As we have corresponded before, maybe the public schools will have to be more responsive to their customers, the parents.  A concept that doesn't fit in the "one size fits all" seen in some schools.

Response

Thanks for your note.  I have enjoyed our back and forth on these issues.

I know there's a hope that competition will improve the schools but, so far, that has not turned out to be the case.  Competition already exists, of course, but even the studies cited by Friedman and the sponsors of our bill in New Hampshire do not actually show that there is any identifiable improvement in the public schools attributable to competition.

In Florida, for instance, they have an A-F grading system and just giving a school an F seems to have more impact on getting it moving than does the competition from vouchers.  Here's a post I put together on this issue.

And on "one size fits all": our schools are already open to adjusting to the child's needs.  And I would propose that the public expense of responding to this desire with a whole publicly-funded private school alternative is not justified.

Glad to hear from you.  

From the Legislator in Response

I am glad you have agreed that there is a need for change in the Public School System.  It is encouraging to know that we can agree on that.

The purpose of this legislation is so people who have less resources or are unable to home school to have a choice.  I am not sure if it will be the solution, however it is a start.

The one thing that I have learned in Concord is that everything is up for review or revision.  I will be supporting this legislation, however I am going to ask the sponsors to outline its success in the future.

Response

Absolutely, y.  We need to do big things to improve our public school systems in the nation.  My objection to voucher programs like this one is that it says, in essence, "We need to give up on the public schools and move to a private, market-based system."  That's the part I don't buy.

From a Rep.

posted May 13, 2012, 1:30 PM by Bill Duncan   [ updated May 14, 2012, 4:05 AM ]

From the Legislator

The key element to the Tax Credit Scholarship Bill that this emailer fails to recognize is that ONLY the parents of children in public schools will (and should) determine if this is a bad bill or even if it is simply not needed.  If parents choose not to apply for the scholarships, then nothing happens.  No harm to the state.  No credits given to businesses who donate.  And if no children leave the public school, the state continues to pay the adequacy payments to the school district.   No one is forced to use the scholarships.  No one is forced to attend a private school or home school or even another out-of-district public school.  Parents decide to make those choices. 
 
She says, "Low income families would not be able to supplement the $ 2,500 voucher to pay New Hampshire private school tuitions."   With all due respect, Isn't that up to the low income families to decide if they can afford it?   But three points Ms.
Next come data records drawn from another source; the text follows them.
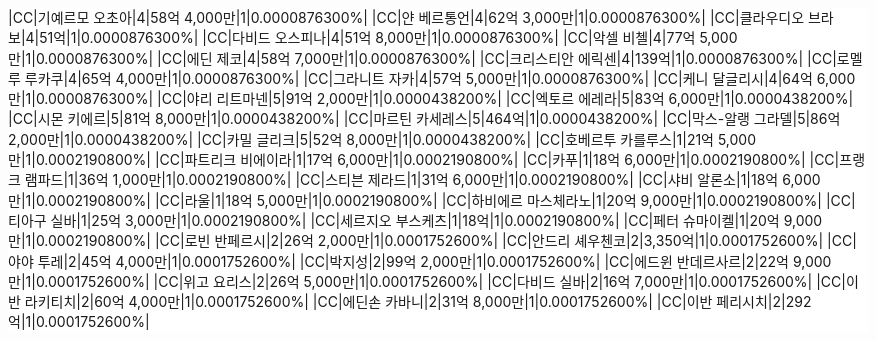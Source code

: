 |CC|기예르모 오초아|4|58억 4,000만|1|0.0000876300%|
|CC|얀 베르통언|4|62억 3,000만|1|0.0000876300%|
|CC|클라우디오 브라보|4|51억|1|0.0000876300%|
|CC|다비드 오스피나|4|51억 8,000만|1|0.0000876300%|
|CC|악셀 비첼|4|77억 5,000만|1|0.0000876300%|
|CC|에딘 제코|4|58억 7,000만|1|0.0000876300%|
|CC|크리스티안 에릭센|4|139억|1|0.0000876300%|
|CC|로멜루 루카쿠|4|65억 4,000만|1|0.0000876300%|
|CC|그라니트 자카|4|57억 5,000만|1|0.0000876300%|
|CC|케니 달글리시|4|64억 6,000만|1|0.0000876300%|
|CC|야리 리트마넨|5|91억 2,000만|1|0.0000438200%|
|CC|엑토르 에레라|5|83억 6,000만|1|0.0000438200%|
|CC|시몬 키에르|5|81억 8,000만|1|0.0000438200%|
|CC|마르틴 카세레스|5|464억|1|0.0000438200%|
|CC|막스-알랭 그라델|5|86억 2,000만|1|0.0000438200%|
|CC|카밀 글리크|5|52억 8,000만|1|0.0000438200%|
|CC|호베르투 카를루스|1|21억 5,000만|1|0.0002190800%|
|CC|파트리크 비에이라|1|17억 6,000만|1|0.0002190800%|
|CC|카푸|1|18억 6,000만|1|0.0002190800%|
|CC|프랭크 램파드|1|36억 1,000만|1|0.0002190800%|
|CC|스티븐 제라드|1|31억 6,000만|1|0.0002190800%|
|CC|샤비 알론소|1|18억 6,000만|1|0.0002190800%|
|CC|라울|1|18억 5,000만|1|0.0002190800%|
|CC|하비에르 마스체라노|1|20억 9,000만|1|0.0002190800%|
|CC|티아구 실바|1|25억 3,000만|1|0.0002190800%|
|CC|세르지오 부스케츠|1|18억|1|0.0002190800%|
|CC|페터 슈마이켈|1|20억 9,000만|1|0.0002190800%|
|CC|로빈 반페르시|2|26억 2,000만|1|0.0001752600%|
|CC|안드리 셰우첸코|2|3,350억|1|0.0001752600%|
|CC|야야 투레|2|45억 4,000만|1|0.0001752600%|
|CC|박지성|2|99억 2,000만|1|0.0001752600%|
|CC|에드윈 반데르사르|2|22억 9,000만|1|0.0001752600%|
|CC|위고 요리스|2|26억 5,000만|1|0.0001752600%|
|CC|다비드 실바|2|16억 7,000만|1|0.0001752600%|
|CC|이반 라키티치|2|60억 4,000만|1|0.0001752600%|
|CC|에딘손 카바니|2|31억 8,000만|1|0.0001752600%|
|CC|이반 페리시치|2|292억|1|0.0001752600%|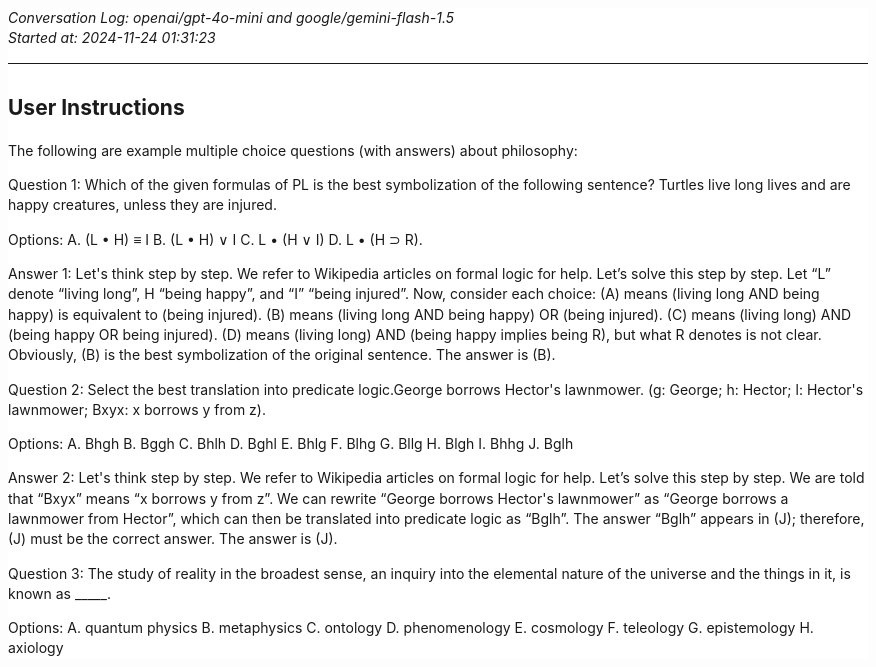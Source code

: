 _Conversation Log: openai/gpt-4o-mini and google/gemini-flash-1.5_\
_Started at: 2024-11-24 01:31:23_

---

[//]: # (2024-11-24 01:31:23)
## User Instructions


[//]: # (2024-11-24 01:31:23)
The following are example multiple choice questions (with answers) about philosophy:

Question 1: Which of the given formulas of PL is the best symbolization of the following sentence?
Turtles live long lives and are happy creatures, unless they are injured.

Options: 
A. (L • H) ≡ I
B. (L • H) ∨ I
C. L • (H ∨ I)
D. L • (H ⊃ R).

Answer 1: Let's think step by step. We refer to Wikipedia articles on formal logic for help. Let’s solve this step by step. Let “L” denote “living long”, H “being happy”, and “I” “being injured”. Now, consider each choice:
(A) means (living long AND being happy) is equivalent to (being injured). 
(B) means (living long AND being happy) OR (being injured). 
(C) means (living long) AND (being happy OR being injured). 
(D) means (living long) AND (being happy implies being R), but what R denotes is not clear.
Obviously, (B) is the best symbolization of the original sentence. The answer is (B).

Question 2: Select the best translation into predicate logic.George borrows Hector's lawnmower. (g: George; h: Hector; l: Hector's lawnmower; Bxyx: x borrows y from z).

Options: 
A. Bhgh
B. Bggh
C. Bhlh
D. Bghl
E. Bhlg
F. Blhg
G. Bllg
H. Blgh
I. Bhhg
J. Bglh

Answer 2: Let's think step by step. We refer to Wikipedia articles on formal logic for help. Let’s solve this step by step. We are told that “Bxyx” means “x borrows y from z”. We can rewrite “George borrows Hector's lawnmower” as “George borrows a lawnmower from Hector”, which can then be translated into predicate logic as “Bglh”. The answer “Bglh” appears in (J); therefore, (J) must be the correct answer. The answer is (J).

Question 3: The study of reality in the broadest sense, an inquiry into the elemental nature of the universe and the things in it, is known as _____.

Options: 
A. quantum physics
B. metaphysics
C. ontology
D. phenomenology
E. cosmology
F. teleology
G. epistemology
H. axiology


[//]: # (2024-11-24 01:31:37)
[//]: # (2024-11-24 01:31:37)
[//]: # (2024-11-24 01:31:37)
[//]: # (2024-11-24 01:31:44)
[//]: # (2024-11-24 01:31:44)
[//]: # (2024-11-24 01:31:44)
[//]: # (2024-11-24 01:31:50)
[//]: # (2024-11-24 01:31:50)
[//]: # (2024-11-24 01:31:50)
[//]: # (2024-11-24 01:31:56)
[//]: # (2024-11-24 01:31:56)
[//]: # (2024-11-24 01:31:56)
[//]: # (2024-11-24 01:32:01)
[//]: # (2024-11-24 01:32:01)
[//]: # (2024-11-24 01:32:01)
[//]: # (2024-11-24 01:32:06)
[//]: # (2024-11-24 01:32:06)
[//]: # (2024-11-24 01:32:06)
[//]: # (2024-11-24 01:32:06)
[//]: # (2024-11-24 01:32:06)
[//]: # (2024-11-24 01:32:06)
[//]: # (2024-11-24 01:32:11)
[//]: # (2024-11-24 01:32:11)
[//]: # (2024-11-24 01:32:11)
[//]: # (2024-11-24 01:32:18)
[//]: # (2024-11-24 01:32:18)
[//]: # (2024-11-24 01:32:18)
[//]: # (2024-11-24 01:32:28)
[//]: # (2024-11-24 01:32:28)
[//]: # (2024-11-24 01:32:28)
[//]: # (2024-11-24 01:32:31)
[//]: # (2024-11-24 01:32:31)
[//]: # (2024-11-24 01:32:31)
Merriam fails to see.....  
 
One:  The $ 2,500 scholarship is the AVERAGE scholarship amount.  Some will be higher, some lower. 
Two:  Other states, Pennsylvania and Rhode Island for example, have lower average scholarships than this program and they have found it to be workable.  So what is different about NH?
Three: Private school's regularly discount their tuitions to low income people.  Very few pay "sticker price." 
 
It is clear to me that this emailer is doing exactly what she accuses Friedman Foundation of doing........intentionally misrepresenting. 

Response

Rep. y is right that the decision of whether to apply for a tax credit-funded voucher is up the to parents (and the private schools who decide whether to accept them).  The problem is, New Hampshire voters and taxpayers don't want the program and would be left with the bill for a very bad piece of legislation.

Response 2

I respectfully disagree.  What this bill does, first and foremost, is divert what would be public revenue away from supporting our public institutions and puts it into the hands of private institutions which have little to no public oversight.  There are many ways to help low income families without in turn potentially causing harm to our public schools.